(Source texts of formatted documents)
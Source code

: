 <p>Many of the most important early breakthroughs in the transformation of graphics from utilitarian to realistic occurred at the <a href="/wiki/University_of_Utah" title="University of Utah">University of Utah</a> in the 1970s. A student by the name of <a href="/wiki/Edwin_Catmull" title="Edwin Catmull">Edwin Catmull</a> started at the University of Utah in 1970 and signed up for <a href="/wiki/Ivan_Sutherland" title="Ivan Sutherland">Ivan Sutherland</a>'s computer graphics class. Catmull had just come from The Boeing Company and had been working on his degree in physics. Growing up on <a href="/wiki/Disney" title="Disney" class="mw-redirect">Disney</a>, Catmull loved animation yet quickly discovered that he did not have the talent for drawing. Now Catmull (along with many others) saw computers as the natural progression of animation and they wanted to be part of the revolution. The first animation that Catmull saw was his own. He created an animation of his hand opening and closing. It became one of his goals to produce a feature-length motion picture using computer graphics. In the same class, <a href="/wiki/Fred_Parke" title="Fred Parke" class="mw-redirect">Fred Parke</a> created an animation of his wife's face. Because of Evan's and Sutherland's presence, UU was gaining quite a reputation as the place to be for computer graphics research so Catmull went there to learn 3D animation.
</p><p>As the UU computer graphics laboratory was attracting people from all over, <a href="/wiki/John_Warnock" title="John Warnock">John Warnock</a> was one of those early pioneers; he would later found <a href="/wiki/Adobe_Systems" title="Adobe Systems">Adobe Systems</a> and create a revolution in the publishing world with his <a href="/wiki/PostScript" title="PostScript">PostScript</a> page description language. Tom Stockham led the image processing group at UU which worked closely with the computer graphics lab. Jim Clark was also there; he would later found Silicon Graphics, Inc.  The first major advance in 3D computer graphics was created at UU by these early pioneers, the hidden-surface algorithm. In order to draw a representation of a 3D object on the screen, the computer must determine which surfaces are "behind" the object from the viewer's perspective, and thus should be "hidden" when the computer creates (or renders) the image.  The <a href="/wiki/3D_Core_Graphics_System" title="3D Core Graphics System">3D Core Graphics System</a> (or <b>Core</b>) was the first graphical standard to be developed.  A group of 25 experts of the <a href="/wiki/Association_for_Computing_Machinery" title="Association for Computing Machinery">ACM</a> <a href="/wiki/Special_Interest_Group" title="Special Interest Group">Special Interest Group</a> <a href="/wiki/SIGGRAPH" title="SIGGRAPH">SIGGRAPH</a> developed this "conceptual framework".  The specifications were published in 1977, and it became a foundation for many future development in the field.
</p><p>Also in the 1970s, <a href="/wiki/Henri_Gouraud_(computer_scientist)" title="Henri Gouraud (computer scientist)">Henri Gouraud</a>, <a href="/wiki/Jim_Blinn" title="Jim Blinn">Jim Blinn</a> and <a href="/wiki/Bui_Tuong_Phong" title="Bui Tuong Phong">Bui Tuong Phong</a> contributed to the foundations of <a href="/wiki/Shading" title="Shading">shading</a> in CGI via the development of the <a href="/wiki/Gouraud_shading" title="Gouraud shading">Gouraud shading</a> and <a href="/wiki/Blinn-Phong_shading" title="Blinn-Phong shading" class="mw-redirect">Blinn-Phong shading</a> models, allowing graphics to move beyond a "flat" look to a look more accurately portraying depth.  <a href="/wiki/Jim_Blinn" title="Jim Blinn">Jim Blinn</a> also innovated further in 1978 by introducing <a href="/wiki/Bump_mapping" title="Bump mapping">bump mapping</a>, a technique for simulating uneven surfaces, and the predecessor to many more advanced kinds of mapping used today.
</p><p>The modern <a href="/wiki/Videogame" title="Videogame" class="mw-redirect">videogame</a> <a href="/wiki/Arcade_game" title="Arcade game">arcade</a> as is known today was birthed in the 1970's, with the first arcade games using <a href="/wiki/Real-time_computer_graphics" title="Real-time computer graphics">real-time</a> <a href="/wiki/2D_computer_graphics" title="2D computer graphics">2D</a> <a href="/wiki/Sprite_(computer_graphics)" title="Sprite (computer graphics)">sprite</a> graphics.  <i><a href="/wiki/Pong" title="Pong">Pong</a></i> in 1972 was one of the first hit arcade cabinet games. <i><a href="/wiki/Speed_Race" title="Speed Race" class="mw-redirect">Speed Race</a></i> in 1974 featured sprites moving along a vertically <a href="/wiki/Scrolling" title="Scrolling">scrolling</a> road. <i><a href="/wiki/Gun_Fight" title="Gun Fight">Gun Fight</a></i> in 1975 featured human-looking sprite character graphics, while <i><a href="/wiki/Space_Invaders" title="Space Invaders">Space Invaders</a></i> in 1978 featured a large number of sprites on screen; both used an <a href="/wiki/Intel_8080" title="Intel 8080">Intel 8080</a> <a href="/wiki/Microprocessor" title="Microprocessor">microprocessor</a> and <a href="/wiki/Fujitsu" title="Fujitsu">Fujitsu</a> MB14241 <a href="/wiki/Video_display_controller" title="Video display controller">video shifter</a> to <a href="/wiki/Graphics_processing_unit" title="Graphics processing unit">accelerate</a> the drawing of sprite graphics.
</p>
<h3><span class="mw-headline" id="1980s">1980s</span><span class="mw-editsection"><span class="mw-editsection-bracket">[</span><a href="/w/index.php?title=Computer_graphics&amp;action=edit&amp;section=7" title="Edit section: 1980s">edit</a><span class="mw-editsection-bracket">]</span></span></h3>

→ ABOUT THIS EXERCISE: Output all of the records above unchanged.

→ EXERCISE ANSWER:
Source code

: <p>Many of the most important early breakthroughs in the transformation of graphics from utilitarian to realistic occurred at the <a href="/wiki/University_of_Utah" title="University of Utah">University of Utah</a> in the 1970s. A student by the name of <a href="/wiki/Edwin_Catmull" title="Edwin Catmull">Edwin Catmull</a> started at the University of Utah in 1970 and signed up for <a href="/wiki/Ivan_Sutherland" title="Ivan Sutherland">Ivan Sutherland</a>'s computer graphics class. Catmull had just come from The Boeing Company and had been working on his degree in physics. Growing up on <a href="/wiki/Disney" title="Disney" class="mw-redirect">Disney</a>, Catmull loved animation yet quickly discovered that he did not have the talent for drawing. Now Catmull (along with many others) saw computers as the natural progression of animation and they wanted to be part of the revolution. The first animation that Catmull saw was his own. He created an animation of his hand opening and closing. It became one of his goals to produce a feature-length motion picture using computer graphics. In the same class, <a href="/wiki/Fred_Parke" title="Fred Parke" class="mw-redirect">Fred Parke</a> created an animation of his wife's face. Because of Evan's and Sutherland's presence, UU was gaining quite a reputation as the place to be for computer graphics research so Catmull went there to learn 3D animation.
</p><p>As the UU computer graphics laboratory was attracting people from all over, <a href="/wiki/John_Warnock" title="John Warnock">John Warnock</a> was one of those early pioneers; he would later found <a href="/wiki/Adobe_Systems" title="Adobe Systems">Adobe Systems</a> and create a revolution in the publishing world with his <a href="/wiki/PostScript" title="PostScript">PostScript</a> page description language. Tom Stockham led the image processing group at UU which worked closely with the computer graphics lab. Jim Clark was also there; he would later found Silicon Graphics, Inc.  The first major advance in 3D computer graphics was created at UU by these early pioneers, the hidden-surface algorithm. In order to draw a representation of a 3D object on the screen, the computer must determine which surfaces are "behind" the object from the viewer's perspective, and thus should be "hidden" when the computer creates (or renders) the image.  The <a href="/wiki/3D_Core_Graphics_System" title="3D Core Graphics System">3D Core Graphics System</a> (or <b>Core</b>) was the first graphical standard to be developed.  A group of 25 experts of the <a href="/wiki/Association_for_Computing_Machinery" title="Association for Computing Machinery">ACM</a> <a href="/wiki/Special_Interest_Group" title="Special Interest Group">Special Interest Group</a> <a href="/wiki/SIGGRAPH" title="SIGGRAPH">SIGGRAPH</a> developed this "conceptual framework".  The specifications were published in 1977, and it became a foundation for many future development in the field.
</p><p>Also in the 1970s, <a href="/wiki/Henri_Gouraud_(computer_scientist)" title="Henri Gouraud (computer scientist)">Henri Gouraud</a>, <a href="/wiki/Jim_Blinn" title="Jim Blinn">Jim Blinn</a> and <a href="/wiki/Bui_Tuong_Phong" title="Bui Tuong Phong">Bui Tuong Phong</a> contributed to the foundations of <a href="/wiki/Shading" title="Shading">shading</a> in CGI via the development of the <a href="/wiki/Gouraud_shading" title="Gouraud shading">Gouraud shading</a> and <a href="/wiki/Blinn-Phong_shading" title="Blinn-Phong shading" class="mw-redirect">Blinn-Phong shading</a> models, allowing graphics to move beyond a "flat" look to a look more accurately portraying depth.  <a href="/wiki/Jim_Blinn" title="Jim Blinn">Jim Blinn</a> also innovated further in 1978 by introducing <a href="/wiki/Bump_mapping" title="Bump mapping">bump mapping</a>, a technique for simulating uneven surfaces, and the predecessor to many more advanced kinds of mapping used today.
</p><p>The modern <a href="/wiki/Videogame" title="Videogame" class="mw-redirect">videogame</a> <a href="/wiki/Arcade_game" title="Arcade game">arcade</a> as is known today was birthed in the 1970's, with the first arcade games using <a href="/wiki/Real-time_computer_graphics" title="Real-time computer graphics">real-time</a> <a href="/wiki/2D_computer_graphics" title="2D computer graphics">2D</a> <a href="/wiki/Sprite_(computer_graphics)" title="Sprite (computer graphics)">sprite</a> graphics.  <i><a href="/wiki/Pong" title="Pong">Pong</a></i> in 1972 was one of the first hit arcade cabinet games. <i><a href="/wiki/Speed_Race" title="Speed Race" class="mw-redirect">Speed Race</a></i> in 1974 featured sprites moving along a vertically <a href="/wiki/Scrolling" title="Scrolling">scrolling</a> road. <i><a href="/wiki/Gun_Fight" title="Gun Fight">Gun Fight</a></i> in 1975 featured human-looking sprite character graphics, while <i><a href="/wiki/Space_Invaders" title="Space Invaders">Space Invaders</a></i> in 1978 featured a large number of sprites on screen; both used an <a href="/wiki/Intel_8080" title="Intel 8080">Intel 8080</a> <a href="/wiki/Microprocessor" title="Microprocessor">microprocessor</a> and <a href="/wiki/Fujitsu" title="Fujitsu">Fujitsu</a> MB14241 <a href="/wiki/Video_display_controller" title="Video display controller">video shifter</a> to <a href="/wiki/Graphics_processing_unit" title="Graphics processing unit">accelerate</a> the drawing of sprite graphics.
</p>
<h3><span class="mw-headline" id="1980s">1980s</span><span class="mw-editsection"><span class="mw-editsection-bracket">[</span><a href="/w/index.php?title=Computer_graphics&amp;action=edit&amp;section=7" title="Edit section: 1980s">edit</a><span class="mw-editsection-bracket">]</span></span></h3>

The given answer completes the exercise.